Amityville Playhouse (also known as The Amityville Theater) is a 2015 horror film written and directed by John R. Walker, and co-written by Steve Hardy. It is the thirteenth film to be inspired by Jay Anson's 1977 novel The Amityville Horror. Monèle LeStrat stars as Fawn Harriman, a recently orphaned Dannemora high school student who inherits a mysterious abandoned theatre located in Amityville, New York.

Plot 

Fawn Harriman, a Dannemora high school student whose parents died a year ago, inherits the Roxy, an abandoned theatre located in Amityville, New York. Fawn visits the Roxy with her friend Indy, boyfriend Kyle, Kyle's bullied younger brother, Jevan, and Jevan's friend Matt while one of her teachers, Victor Stewart, looks into the history of the theatre, as well as Amityville. Fawn and her friends become trapped in the theatre, which has no cellphone service, shortly after meeting Wendy, a runaway who has been squatting in the Roxy. After making several unsuccessful attempts at breaking out of the theatre, Fawn and the others encounter paranormal phenomena, like an apparition that resembles Fawn and a Ouija board that spells out the word "SISTER."

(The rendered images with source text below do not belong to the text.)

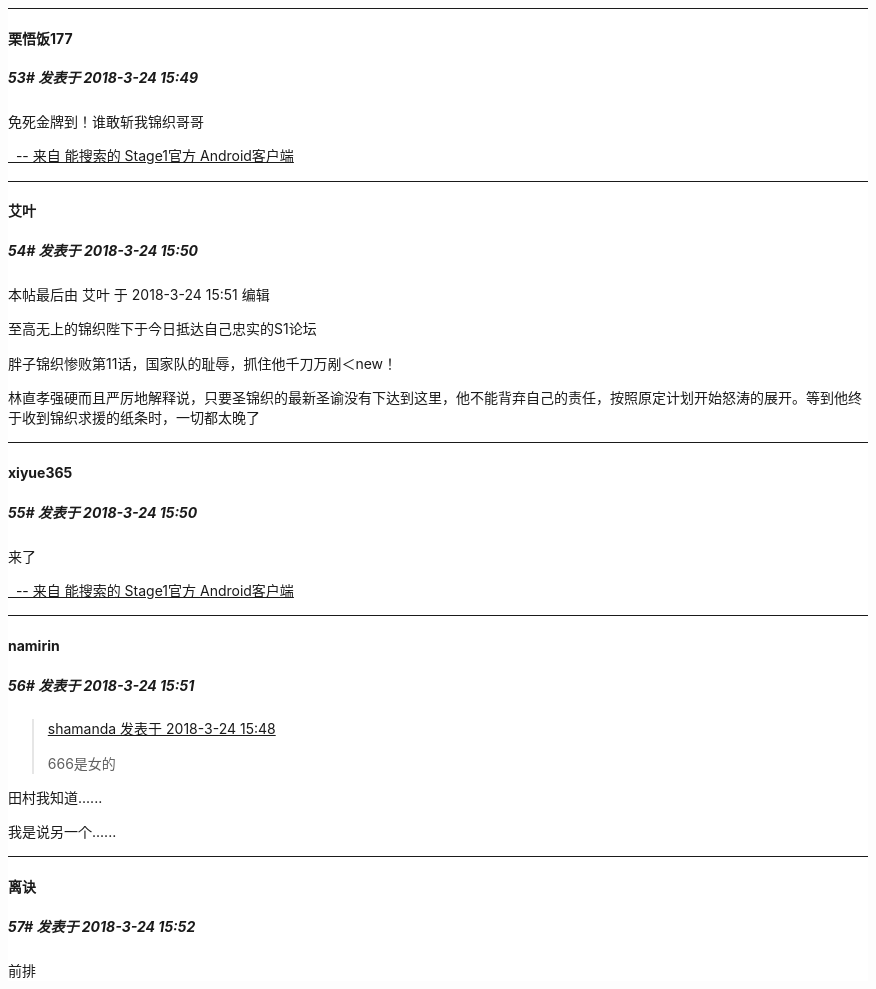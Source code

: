 
*****

####  栗悟饭177  
##### 53#       发表于 2018-3-24 15:49


免死金牌到！谁敢斩我锦织哥哥

[  -- 来自 能搜索的 Stage1官方 Android客户端](https://www.coolapk.com/apk/140634)


*****

####  艾叶  
##### 54#       发表于 2018-3-24 15:50


 本帖最后由 艾叶 于 2018-3-24 15:51 编辑 

至高无上的锦织陛下于今日抵达自己忠实的S1论坛  

胖子锦织惨败第11话，国家队的耻辱，抓住他千刀万剐＜new！  


林直孝强硬而且严厉地解释说，只要圣锦织的最新圣谕没有下达到这里，他不能背弃自己的责任，按照原定计划开始怒涛的展开。等到他终于收到锦织求援的纸条时，一切都太晚了


*****

####  xiyue365  
##### 55#       发表于 2018-3-24 15:50


来了

[  -- 来自 能搜索的 Stage1官方 Android客户端](https://www.coolapk.com/apk/140634)


*****

####  namirin  
##### 56#       发表于 2018-3-24 15:51


<blockquote><a href="httphttps://bbs.saraba1st.com/2b/forum.php?mod=redirect&amp;goto=findpost&amp;pid=38956160&amp;ptid=1590350" target="_blank">shamanda 发表于 2018-3-24 15:48</a>

666是女的</blockquote>
田村我知道......

我是说另一个......


*****

####  离诀  
##### 57#       发表于 2018-3-24 15:52


前排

During the course of his research, Stewart notices that six people always die on every November 13 in Amityville. Stewart brings his findings to Elliot Saunders, the mayor of Amityville, who explains that the caves that are located beneath Amityville are a gateway to Hell that was accidentally unsealed centuries ago by the Shinnecock. The first six Shinnecock who entered the catacombs were possessed by demons, and buried alive in the caverns by the other Shinnecock. The catacombs were at some point unsealed again, and ever since a cult made up of Amityville's elite has sacrificed six people (including every elite's firstborn child) to the demons, to keep them appeased and to stop them from spreading from Amityville to the rest of the Earth. Fawn was supposed to be sacrificed to the demons alongside her twin sister, Adrienne, but her parents only gave the demons Adrienne. The cult orchestrated the deaths of Fawn's parents, knowing that they would try to stop them from "apologizing" to the demons for the Harrimans' earlier transgression by giving them Fawn. Saunders, wracked with guilt over all of the deaths that he has overseen and orchestrated, commits suicide after killing his own bodyguard and giving Stewart a special key that will grant Stewart access to the Roxy.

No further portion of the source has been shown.